The Western Flint Glass Company was a glass house based near Denver, Colorado which was founded in 1899, and was in operation until late 1900, when its ownership and product line was changed and it became the Western Glass Manufacturing Company.

==History==
After a furnace in one of the buildings of the Valverde Glass Company ruptured on June 27, 1899, causing massive damage to one of the buildings and bankrupting the old company, new investors rented the old plant and began reconstructing it.

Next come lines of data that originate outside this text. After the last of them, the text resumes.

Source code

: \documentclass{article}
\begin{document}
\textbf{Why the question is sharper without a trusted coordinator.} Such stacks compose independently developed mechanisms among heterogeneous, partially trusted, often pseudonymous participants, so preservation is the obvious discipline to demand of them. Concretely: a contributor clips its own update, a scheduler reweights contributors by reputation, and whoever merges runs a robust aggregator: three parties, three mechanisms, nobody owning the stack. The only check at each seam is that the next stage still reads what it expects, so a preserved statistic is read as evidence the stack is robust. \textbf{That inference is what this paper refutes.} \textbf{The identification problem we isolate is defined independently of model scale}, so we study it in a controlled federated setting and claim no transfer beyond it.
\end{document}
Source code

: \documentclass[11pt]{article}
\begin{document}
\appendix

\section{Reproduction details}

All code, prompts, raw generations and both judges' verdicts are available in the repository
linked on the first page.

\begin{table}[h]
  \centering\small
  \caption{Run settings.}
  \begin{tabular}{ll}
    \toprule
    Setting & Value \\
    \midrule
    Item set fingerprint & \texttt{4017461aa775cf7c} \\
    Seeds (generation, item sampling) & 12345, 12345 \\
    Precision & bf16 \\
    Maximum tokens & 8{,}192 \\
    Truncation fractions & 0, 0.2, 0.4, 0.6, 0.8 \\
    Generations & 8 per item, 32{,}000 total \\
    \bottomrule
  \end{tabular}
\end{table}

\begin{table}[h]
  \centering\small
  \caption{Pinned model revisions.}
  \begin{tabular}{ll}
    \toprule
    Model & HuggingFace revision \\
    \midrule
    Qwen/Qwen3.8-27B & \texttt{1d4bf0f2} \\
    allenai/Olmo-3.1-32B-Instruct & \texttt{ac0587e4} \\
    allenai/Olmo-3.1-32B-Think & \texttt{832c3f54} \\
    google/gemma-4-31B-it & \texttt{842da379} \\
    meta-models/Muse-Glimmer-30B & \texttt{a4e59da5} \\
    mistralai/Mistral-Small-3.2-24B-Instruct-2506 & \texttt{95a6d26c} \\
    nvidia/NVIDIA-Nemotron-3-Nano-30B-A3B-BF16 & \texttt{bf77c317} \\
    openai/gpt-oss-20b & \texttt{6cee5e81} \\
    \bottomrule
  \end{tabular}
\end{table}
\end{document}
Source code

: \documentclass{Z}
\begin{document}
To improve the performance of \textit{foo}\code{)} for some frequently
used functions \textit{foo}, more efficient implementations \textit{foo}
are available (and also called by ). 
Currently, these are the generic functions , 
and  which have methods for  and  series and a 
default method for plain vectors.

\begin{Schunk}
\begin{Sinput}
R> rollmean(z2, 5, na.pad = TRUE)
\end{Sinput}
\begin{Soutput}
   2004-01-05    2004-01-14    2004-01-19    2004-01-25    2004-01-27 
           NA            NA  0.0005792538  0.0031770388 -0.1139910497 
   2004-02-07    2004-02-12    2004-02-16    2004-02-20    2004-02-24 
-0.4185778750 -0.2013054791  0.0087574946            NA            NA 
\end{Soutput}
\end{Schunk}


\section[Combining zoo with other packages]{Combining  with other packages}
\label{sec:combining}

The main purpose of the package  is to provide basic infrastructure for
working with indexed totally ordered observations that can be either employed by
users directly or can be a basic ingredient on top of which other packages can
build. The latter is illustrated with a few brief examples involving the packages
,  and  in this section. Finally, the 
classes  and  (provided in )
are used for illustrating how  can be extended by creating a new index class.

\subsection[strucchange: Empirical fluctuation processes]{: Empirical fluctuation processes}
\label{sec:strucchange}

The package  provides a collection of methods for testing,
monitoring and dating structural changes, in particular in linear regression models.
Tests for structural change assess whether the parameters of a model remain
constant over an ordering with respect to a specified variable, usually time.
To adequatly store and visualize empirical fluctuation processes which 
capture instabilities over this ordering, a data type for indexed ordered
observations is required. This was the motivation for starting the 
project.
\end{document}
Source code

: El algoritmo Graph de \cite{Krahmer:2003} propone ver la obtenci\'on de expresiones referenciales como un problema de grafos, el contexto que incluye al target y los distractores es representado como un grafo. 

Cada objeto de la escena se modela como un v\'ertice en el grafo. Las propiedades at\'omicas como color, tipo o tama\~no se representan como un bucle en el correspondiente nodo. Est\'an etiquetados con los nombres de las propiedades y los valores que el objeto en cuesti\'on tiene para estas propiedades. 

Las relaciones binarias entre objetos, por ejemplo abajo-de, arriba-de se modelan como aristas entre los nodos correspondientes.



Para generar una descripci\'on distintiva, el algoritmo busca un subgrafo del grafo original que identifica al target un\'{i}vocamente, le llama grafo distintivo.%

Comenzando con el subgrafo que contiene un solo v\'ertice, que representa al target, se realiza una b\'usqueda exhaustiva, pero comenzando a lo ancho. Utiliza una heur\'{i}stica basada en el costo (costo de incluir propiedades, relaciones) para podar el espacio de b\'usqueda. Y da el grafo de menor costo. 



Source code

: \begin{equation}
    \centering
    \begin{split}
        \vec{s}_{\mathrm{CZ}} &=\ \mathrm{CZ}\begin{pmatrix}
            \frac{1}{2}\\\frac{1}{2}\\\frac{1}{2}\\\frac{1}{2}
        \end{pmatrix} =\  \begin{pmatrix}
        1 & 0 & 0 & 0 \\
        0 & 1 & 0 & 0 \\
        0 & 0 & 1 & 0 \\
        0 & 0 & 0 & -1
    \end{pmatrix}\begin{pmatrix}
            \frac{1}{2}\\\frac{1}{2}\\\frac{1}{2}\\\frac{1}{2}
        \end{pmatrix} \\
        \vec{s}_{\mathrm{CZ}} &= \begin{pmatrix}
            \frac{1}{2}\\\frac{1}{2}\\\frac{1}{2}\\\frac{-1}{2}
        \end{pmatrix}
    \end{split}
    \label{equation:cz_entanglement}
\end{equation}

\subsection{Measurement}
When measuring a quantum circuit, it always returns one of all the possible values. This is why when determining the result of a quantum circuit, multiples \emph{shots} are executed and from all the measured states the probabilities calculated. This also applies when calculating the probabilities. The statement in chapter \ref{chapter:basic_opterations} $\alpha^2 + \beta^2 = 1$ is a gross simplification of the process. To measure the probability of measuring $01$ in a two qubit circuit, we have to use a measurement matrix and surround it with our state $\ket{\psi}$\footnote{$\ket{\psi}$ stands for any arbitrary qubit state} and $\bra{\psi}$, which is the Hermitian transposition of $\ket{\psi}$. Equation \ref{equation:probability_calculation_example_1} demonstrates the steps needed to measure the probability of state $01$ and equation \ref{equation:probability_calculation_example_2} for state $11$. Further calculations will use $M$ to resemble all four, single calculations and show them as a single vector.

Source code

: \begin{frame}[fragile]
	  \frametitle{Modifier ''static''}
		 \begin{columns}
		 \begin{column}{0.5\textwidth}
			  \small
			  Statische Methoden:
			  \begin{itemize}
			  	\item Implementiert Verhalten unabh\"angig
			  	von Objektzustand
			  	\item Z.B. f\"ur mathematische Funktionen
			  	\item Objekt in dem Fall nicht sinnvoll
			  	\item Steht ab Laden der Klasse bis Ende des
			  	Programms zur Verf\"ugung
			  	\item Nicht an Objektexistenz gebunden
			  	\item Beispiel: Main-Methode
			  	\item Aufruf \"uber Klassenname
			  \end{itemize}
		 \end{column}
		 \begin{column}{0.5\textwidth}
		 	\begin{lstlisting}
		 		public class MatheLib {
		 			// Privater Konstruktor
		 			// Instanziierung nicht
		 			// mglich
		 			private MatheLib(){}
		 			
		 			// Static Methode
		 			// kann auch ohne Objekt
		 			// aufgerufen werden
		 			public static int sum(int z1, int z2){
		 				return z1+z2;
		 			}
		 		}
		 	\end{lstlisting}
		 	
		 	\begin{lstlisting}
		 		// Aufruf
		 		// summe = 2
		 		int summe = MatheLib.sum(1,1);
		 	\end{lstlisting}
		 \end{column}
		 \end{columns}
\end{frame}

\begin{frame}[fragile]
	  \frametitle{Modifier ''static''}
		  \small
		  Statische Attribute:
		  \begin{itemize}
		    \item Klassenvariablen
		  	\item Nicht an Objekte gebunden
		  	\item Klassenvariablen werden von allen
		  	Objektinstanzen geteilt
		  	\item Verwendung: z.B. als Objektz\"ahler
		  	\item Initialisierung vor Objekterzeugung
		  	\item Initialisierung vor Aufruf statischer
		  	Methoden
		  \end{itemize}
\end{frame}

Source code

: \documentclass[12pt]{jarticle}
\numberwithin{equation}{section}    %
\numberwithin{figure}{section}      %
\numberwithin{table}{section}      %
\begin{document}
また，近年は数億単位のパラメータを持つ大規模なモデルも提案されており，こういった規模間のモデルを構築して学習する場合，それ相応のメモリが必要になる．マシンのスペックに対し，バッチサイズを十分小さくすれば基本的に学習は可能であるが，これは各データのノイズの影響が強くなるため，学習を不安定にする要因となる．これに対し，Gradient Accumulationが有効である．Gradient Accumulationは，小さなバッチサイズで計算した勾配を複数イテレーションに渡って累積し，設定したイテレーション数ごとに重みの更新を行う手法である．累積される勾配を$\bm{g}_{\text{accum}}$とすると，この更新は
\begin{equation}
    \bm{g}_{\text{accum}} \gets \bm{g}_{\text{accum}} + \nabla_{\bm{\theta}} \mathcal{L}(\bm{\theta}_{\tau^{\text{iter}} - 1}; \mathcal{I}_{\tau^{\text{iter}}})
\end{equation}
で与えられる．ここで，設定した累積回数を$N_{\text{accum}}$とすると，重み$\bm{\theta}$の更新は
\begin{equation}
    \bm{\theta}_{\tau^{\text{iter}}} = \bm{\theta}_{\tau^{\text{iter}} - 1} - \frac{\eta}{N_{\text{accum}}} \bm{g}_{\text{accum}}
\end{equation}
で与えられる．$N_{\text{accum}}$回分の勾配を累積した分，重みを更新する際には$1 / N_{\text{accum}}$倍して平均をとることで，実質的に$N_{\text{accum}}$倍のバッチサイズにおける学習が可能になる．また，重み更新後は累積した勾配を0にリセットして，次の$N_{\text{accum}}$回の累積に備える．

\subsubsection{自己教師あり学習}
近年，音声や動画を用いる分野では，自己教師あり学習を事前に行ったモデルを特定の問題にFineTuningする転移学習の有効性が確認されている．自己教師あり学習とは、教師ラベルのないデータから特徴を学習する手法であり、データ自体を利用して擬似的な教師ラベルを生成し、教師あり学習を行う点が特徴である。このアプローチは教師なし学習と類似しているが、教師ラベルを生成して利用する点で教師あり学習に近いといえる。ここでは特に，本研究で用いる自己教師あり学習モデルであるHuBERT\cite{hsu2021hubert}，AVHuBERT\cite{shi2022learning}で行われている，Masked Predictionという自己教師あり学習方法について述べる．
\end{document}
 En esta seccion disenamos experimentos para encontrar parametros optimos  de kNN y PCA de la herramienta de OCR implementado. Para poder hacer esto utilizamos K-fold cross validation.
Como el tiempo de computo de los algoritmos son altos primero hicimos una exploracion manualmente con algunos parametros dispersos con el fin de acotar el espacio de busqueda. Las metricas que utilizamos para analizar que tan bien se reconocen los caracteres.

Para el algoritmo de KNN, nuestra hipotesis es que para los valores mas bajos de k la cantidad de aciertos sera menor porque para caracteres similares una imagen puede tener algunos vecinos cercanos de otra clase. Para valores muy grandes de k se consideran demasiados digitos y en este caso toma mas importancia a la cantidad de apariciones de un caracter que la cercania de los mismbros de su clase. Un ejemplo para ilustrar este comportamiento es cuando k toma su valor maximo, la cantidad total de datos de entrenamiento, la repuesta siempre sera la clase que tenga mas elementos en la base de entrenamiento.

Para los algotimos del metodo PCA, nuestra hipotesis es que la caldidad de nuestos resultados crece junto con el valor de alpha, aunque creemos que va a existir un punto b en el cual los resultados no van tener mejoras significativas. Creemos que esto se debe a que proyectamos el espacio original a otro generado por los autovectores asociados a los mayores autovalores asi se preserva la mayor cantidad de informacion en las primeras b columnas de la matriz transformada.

Operations began that fall, with Frank Riley Ashley, secretary of the Western Chemical Company at the time, as president.

==Products==
Even though the company was only in operation for a single year, they managed to produce a fairly large volume of products.

===Glass insulators===

two of the four main insulator styles produced by W.F.G. Co.
CD 106
CD 121

The most well known products of the Western Flint Glass Company are their telegraph insulators. They are known to have manufactured consolidated design (CD) numbers 106, 121, 134, and 162. Evidence also strongly suggests that CD numbers 145, 190/191, 288, and 298 were produced, although none have been found to date marked with the company name. It has been shown, by close inspection of insulators, that all marked molds used by W.F.G. Co. had been previously used by the Valverde Glass Company.

===Quality issues===
Because the company was founded and operated by investors who were inexperienced in glass manufacturing, the glass produced was of fairly low quality, as they struggled to get uniform color and glass properties from batch to batch. For this reason W.F.G. Co. was never very successful in the bottle market, where glass of uniform color and appearance was important. The glass produced was, however, acceptable for manufacture of glass telegraph insulators. In the summer of 1900, the company hired Michael Nester, an expert in glass production, in order to help train workers and produce de-colorized glass. Shortly thereafter the company was re-organized under his control and renamed Western Glass Manufacturing Company.